§ Work to be completed
Search the entries below for "emph" and copy each matching line.

(Excerpts from a dataset)
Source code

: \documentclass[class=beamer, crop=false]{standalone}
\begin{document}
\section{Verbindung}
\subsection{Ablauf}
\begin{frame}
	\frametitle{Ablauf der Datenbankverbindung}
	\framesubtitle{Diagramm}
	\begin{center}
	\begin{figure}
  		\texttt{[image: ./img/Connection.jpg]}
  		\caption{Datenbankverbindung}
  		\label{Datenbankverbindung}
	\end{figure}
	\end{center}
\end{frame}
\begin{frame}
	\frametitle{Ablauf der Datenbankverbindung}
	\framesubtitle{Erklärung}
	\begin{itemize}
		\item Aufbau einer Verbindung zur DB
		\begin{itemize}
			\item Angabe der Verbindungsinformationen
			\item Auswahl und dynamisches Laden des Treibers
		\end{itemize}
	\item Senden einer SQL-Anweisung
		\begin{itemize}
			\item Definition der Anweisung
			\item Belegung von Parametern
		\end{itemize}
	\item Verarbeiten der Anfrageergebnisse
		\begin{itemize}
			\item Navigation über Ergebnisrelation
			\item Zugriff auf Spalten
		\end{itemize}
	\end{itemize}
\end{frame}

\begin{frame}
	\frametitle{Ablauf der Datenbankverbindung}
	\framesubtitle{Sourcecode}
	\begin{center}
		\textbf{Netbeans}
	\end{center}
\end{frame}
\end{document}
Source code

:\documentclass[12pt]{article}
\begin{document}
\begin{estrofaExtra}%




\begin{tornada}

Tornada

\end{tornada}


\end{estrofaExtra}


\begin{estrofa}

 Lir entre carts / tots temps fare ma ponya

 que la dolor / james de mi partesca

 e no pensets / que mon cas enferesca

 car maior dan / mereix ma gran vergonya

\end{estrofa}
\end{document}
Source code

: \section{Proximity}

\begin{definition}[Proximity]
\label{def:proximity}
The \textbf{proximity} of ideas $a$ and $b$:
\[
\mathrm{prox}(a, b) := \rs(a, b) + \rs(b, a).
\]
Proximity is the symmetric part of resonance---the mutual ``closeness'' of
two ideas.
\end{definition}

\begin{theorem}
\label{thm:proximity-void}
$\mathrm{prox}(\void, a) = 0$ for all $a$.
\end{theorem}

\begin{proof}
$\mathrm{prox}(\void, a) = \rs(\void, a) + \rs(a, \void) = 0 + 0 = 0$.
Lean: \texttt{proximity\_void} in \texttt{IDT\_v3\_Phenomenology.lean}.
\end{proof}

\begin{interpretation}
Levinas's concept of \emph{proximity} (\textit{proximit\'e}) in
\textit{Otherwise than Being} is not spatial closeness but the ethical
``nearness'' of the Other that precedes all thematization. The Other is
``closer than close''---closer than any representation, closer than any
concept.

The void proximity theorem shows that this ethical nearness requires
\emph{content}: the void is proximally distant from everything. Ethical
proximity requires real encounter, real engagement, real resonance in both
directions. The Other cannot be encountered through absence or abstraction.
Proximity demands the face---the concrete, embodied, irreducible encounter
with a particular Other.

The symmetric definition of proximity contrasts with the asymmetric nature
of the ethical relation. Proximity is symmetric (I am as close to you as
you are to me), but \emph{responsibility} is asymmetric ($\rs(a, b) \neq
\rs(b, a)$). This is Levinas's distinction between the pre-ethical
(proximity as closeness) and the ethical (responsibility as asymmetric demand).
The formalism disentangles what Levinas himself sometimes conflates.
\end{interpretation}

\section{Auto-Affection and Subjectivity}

§ Task output
Levinas's concept of \emph{proximity} (\textit{proximit\'e}) in
\emph{content}: the void is proximally distant from everything. Ethical
you are to me), but \emph{responsibility} is asymmetric ($\rs(a, b) \neq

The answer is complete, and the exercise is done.